The O'Malley administration will introduce legislation in the coming General Assembly that would create the exchanges where people will buy affordable insurance under health care reform.

The Board of the Maryland Health Benefit Exchange, a group convened to plan and implement the exchanges, released recommendations Tuesday for how they would work.

While the board outlined a setup for the exchanges, it put off a decision on how to fund the exchanges until next year. The federal government provides money to run the exchanges during the first year of reform in 2014, but states are responsible after that.

Most people would still access insurance through their employers or Medicaid under reform, but the exchanges would open up insurance over time to hundreds of thousands of people who aren't currently eligible. About 170,000 people in Maryland are expected to enroll through the exchanges during the first year of reform.

The state would create two exchanges, one for small group markets and one for individual plans. In Maryland, rate-setting for the two markets is so different that the board said merging the two would cause problems, including skyrocketing premiums.

Just about every insurance company in the state would be required to participate under minimum criteria the board is recommending, said Maryland Health Secretary Joshua M. Sharfstein, who is also chairman of the health exchange board. Insurers in the small group market with annual premium revenue of $20 million or more would be required to participate in the exchange, and insurers in the individual market with annual premium revenue of $10 million or more would be required to participate.

The board also hopes to prevent the exchange from becoming overburdened with high-risk patients by requiring anybody who offers catastrophic coverage outside the exchange to also offer it within the exchange. If insurers offer cheaper plans with fewer benefits separate from the exchange, the risk is they would draw healthier people away from the exchange. The board's report noted that a plan in California recently failed because it became a high-risk pool.

"The essence of insurance is spreading risk," Sharfstein said. "The idea is people who are healthy pay so that when your number is called and you get sick you get covered. If it is just the sick people who are seeking insurance, the costs will go up."

The exchanges would also offer dental insurance, something the federal law leaves up to the decision of the states. The board is also recommending a provision that would allow someone to continue care even if their circumstances change and they have to change the way they access insurance: for instance, if someone covered under an employer's plan for chemotherapy treatments then changes jobs and has to buy through the exchange.

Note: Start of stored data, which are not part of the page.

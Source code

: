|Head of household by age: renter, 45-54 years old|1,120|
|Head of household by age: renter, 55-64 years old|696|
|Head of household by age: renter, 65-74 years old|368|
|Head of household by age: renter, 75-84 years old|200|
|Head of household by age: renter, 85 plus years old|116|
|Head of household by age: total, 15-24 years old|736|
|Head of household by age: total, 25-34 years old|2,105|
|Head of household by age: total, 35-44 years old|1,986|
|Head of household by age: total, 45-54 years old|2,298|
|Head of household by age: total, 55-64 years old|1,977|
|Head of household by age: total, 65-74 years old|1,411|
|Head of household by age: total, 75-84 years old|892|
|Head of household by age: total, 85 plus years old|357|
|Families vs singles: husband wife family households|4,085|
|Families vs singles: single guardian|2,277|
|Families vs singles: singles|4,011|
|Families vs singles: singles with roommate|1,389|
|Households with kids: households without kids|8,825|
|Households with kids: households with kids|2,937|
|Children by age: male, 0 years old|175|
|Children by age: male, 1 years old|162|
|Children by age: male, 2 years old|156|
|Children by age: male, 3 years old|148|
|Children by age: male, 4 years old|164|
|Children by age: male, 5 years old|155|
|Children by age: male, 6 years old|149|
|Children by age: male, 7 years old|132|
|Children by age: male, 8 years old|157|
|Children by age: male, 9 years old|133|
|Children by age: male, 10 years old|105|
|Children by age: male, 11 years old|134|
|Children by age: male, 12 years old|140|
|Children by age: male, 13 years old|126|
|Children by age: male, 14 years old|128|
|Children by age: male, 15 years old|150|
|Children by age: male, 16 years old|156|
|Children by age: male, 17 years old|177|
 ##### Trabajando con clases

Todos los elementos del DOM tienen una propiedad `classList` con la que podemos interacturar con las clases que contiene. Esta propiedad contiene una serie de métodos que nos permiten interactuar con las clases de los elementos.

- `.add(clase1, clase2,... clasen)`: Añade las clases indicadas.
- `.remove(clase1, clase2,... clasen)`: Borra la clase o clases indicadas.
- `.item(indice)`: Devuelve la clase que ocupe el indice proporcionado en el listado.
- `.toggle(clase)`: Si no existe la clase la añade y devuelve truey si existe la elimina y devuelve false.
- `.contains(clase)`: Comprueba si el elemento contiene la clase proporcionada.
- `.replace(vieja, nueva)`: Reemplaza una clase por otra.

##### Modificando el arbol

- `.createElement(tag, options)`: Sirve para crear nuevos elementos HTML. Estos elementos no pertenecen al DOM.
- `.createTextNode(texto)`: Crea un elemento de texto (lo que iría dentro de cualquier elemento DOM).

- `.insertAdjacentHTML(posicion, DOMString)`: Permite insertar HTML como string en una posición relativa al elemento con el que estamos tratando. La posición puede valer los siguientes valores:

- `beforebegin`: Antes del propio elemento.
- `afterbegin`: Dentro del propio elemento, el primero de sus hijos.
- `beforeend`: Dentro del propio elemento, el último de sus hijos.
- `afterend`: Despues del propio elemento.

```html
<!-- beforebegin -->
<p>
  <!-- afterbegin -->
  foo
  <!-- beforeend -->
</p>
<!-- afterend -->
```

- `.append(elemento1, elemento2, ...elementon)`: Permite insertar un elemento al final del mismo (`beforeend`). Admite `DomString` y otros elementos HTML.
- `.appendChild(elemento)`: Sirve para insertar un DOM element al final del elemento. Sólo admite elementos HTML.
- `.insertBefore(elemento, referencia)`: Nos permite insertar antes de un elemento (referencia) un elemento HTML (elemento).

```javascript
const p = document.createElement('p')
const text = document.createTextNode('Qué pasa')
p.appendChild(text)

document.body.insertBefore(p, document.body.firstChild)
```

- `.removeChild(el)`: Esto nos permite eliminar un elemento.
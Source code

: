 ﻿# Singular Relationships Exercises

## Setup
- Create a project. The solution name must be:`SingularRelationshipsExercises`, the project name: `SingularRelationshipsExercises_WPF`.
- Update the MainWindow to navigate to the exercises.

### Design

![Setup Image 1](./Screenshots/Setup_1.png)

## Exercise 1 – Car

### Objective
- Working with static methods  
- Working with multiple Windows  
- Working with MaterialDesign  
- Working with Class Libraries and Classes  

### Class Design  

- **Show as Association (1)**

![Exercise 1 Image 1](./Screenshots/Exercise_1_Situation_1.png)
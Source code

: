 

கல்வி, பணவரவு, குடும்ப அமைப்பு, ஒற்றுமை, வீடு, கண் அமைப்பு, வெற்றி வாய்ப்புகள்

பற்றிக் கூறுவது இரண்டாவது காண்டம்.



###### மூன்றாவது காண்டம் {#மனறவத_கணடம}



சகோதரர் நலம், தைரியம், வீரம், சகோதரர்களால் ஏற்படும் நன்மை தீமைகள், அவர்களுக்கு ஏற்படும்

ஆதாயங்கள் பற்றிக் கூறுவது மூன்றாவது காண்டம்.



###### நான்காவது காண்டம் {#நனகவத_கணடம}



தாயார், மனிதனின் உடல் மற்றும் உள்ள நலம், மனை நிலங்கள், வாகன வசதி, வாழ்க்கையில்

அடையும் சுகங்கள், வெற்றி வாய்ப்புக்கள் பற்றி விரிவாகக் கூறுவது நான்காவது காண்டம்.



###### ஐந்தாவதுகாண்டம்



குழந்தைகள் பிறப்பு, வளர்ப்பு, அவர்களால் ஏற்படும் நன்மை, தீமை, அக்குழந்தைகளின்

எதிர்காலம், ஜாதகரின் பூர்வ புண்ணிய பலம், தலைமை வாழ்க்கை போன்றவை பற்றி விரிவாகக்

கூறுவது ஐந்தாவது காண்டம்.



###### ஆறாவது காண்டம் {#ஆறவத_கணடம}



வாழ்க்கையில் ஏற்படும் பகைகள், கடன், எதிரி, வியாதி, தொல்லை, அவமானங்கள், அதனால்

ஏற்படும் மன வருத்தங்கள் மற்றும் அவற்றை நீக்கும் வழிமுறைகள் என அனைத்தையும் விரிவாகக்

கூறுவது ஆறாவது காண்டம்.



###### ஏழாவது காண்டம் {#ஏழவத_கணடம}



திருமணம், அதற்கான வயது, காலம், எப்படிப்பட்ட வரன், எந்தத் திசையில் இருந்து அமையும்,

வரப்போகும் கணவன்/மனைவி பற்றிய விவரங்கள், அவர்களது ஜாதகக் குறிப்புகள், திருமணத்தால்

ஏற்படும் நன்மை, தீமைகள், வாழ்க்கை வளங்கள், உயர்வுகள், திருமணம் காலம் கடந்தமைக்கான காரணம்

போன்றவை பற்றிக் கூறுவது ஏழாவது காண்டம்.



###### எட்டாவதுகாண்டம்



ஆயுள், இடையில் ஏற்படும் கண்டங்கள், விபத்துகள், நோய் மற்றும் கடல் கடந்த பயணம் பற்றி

State officials are moving forward even as uncertainty continues to loom around reform and the Supreme Court prepares to take up its constitutionality. But they said the state needs to be for prepared when a decision is made.

Under the current law, the government must certify state exchanges by Jan. 1, 2013.

"The law offers significant value to people in Maryland," Sharfstein said."We want to be in the position to capture that value for many Marylanders who can benefit."

"I think that we're moving step by step," he added. "This [report] is a policy framework for the exchange. This doesn't overcommit the state. It allows us to keep pace with where we need to be."

Anthony J. O'Donnell, Maryland House of Delegates minority leader, said he would have to read the recommendations before he could comment. But he questioned the rush to push forward on an issue that was still being legally debated.

"I'm concerned we're going to set up this entire structure that may or may not have any effect," O'Donnell said. "If we spend a lot of money setting this up and find out it's unconstitutional, then it is wasted money."